(Saved data entries)
------------------------

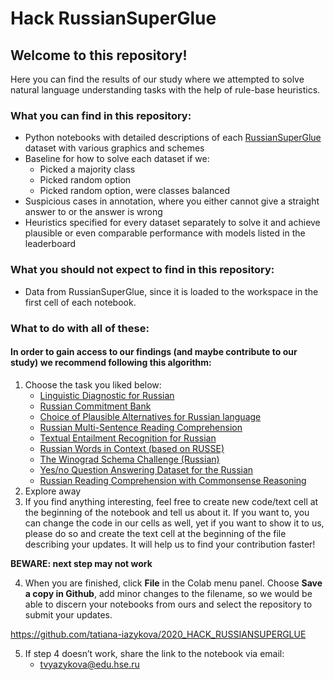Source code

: # Hack RussianSuperGlue

## Welcome to this repository! ##
Here you can find the results of our study where we attempted to solve natural language understanding tasks with the help of rule-base heuristics.

### What you can find in this repository: ###
  *	Python notebooks with detailed descriptions of each [RussianSuperGlue](https://russiansuperglue.com/) dataset with various graphics and schemes
  *	Baseline for how to solve each dataset if we:
    * Picked a majority class
    * Picked random option
    * Picked random option, were classes balanced   
  * Suspicious cases in annotation, where you either cannot give a straight answer to or the answer is wrong
  * Heuristics specified for every dataset separately to solve it and achieve plausible or even comparable performance with models listed in the leaderboard 

### What you should not expect to find in this repository: ###
  * Data from RussianSuperGlue, since it is loaded to the workspace in the first cell of each notebook. 
  
### What to do with all of these: ###
#### In order to gain access to our findings (and maybe contribute to our study) we recommend following this algorithm: ####
1.	Choose the task you liked below:
    * [Linguistic Diagnostic for Russian](https://colab.research.google.com/github/tatiana-iazykova/2020_HACK_RUSSIANSUPERGLUE/blob/main/RSG_LiDiRus.ipynb)
    * [Russian Commitment Bank](https://colab.research.google.com/github/tatiana-iazykova/2020_HACK_RUSSIANSUPERGLUE/blob/main/RSG_RCB.ipynb)
    * [Choice of Plausible Alternatives for Russian language](https://colab.research.google.com/github/tatiana-iazykova/2020_HACK_RUSSIANSUPERGLUE/blob/main/RSG_PARus.ipynb)
    * [Russian Multi-Sentence Reading Comprehension](https://colab.research.google.com/github/tatiana-iazykova/2020_HACK_RUSSIANSUPERGLUE/blob/main/RSG_MuSeRC.ipynb)
    * [Textual Entailment Recognition for Russian](https://colab.research.google.com/github/tatiana-iazykova/2020_HACK_RUSSIANSUPERGLUE/blob/main/RSG_TERRa.ipynb)
    * [Russian Words in Context (based on RUSSE)](https://colab.research.google.com/github/tatiana-iazykova/2020_HACK_RUSSIANSUPERGLUE/blob/main/RSG_RUSSE.ipynb)
    * [The Winograd Schema Challenge (Russian)](https://colab.research.google.com/github/tatiana-iazykova/2020_HACK_RUSSIANSUPERGLUE/blob/main/RSG_RWSD.ipynb)
    * [Yes/no Question Answering Dataset for the Russian](https://colab.research.google.com/github/tatiana-iazykova/2020_HACK_RUSSIANSUPERGLUE/blob/main/RSG_DaNetQA.ipynb)
    * [Russian Reading Comprehension with Commonsense Reasoning](https://colab.research.google.com/github/tatiana-iazykova/2020_HACK_RUSSIANSUPERGLUE/blob/main/RSG_RuCoS.ipynb)
2.	Explore away
3.	If you find anything interesting, feel free to create new code/text cell at the beginning of the notebook and tell us about it. If you want to, you can change the code in our cells as well, yet if you want to show it to us, please do so and create the text cell at the beginning of the file describing your updates. It will help us to find your contribution faster!

**BEWARE: next step may not work**

4.	When you are finished, click **File** in the Colab menu panel. Choose **Save a copy in Github**, add minor changes to the filename, so we would be able to discern your notebooks from ours and select the repository to submit your updates.

https://github.com/tatiana-iazykova/2020_HACK_RUSSIANSUPERGLUE
  
5.	If step 4 doesn’t work, share the link to the notebook via email: 
      * tvyazykova@edu.hse.ru

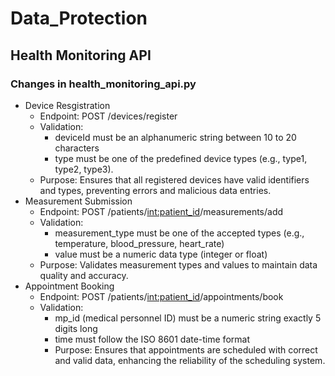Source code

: # Data_Protection

## Health Monitoring API

### Changes in health_monitoring_api.py
- Device Resgistration
  - Endpoint: POST /devices/register
  - Validation:
    - deviceId must be an alphanumeric string between 10 to 20 characters
    - type must be one of the predefined device types (e.g., type1, type2, type3).
  - Purpose:
      Ensures that all registered devices have valid identifiers and types, preventing errors and malicious data entries.
- Measurement Submission
  - Endpoint: POST /patients/<int:patient_id>/measurements/add
  - Validation:
    - measurement_type must be one of the accepted types (e.g., temperature, blood_pressure, heart_rate)
    - value must be a numeric data type (integer or float)
  - Purpose:
      Validates measurement types and values to maintain data quality and accuracy.
- Appointment Booking
  - Endpoint: POST /patients/<int:patient_id>/appointments/book
  - Validation:
    - mp_id (medical personnel ID) must be a numeric string exactly 5 digits long
    - time must follow the ISO 8601 date-time format
    - Purpose:
        Ensures that appointments are scheduled with correct and valid data, enhancing the reliability of the scheduling system.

------------------------

_Assigned task_
All lines above from the line with "answer is wrong" through the line with "#### In order", both included, are to be set down exactly, with nothing else.

_Reply to the exercise_
  * Suspicious cases in annotation, where you either cannot give a straight answer to or the answer is wrong
  * Heuristics specified for every dataset separately to solve it and achieve plausible or even comparable performance with models listed in the leaderboard 

### What you should not expect to find in this repository: ###
  * Data from RussianSuperGlue, since it is loaded to the workspace in the first cell of each notebook. 
  
### What to do with all of these: ###
#### In order to gain access to our findings (and maybe contribute to our study) we recommend following this algorithm: ####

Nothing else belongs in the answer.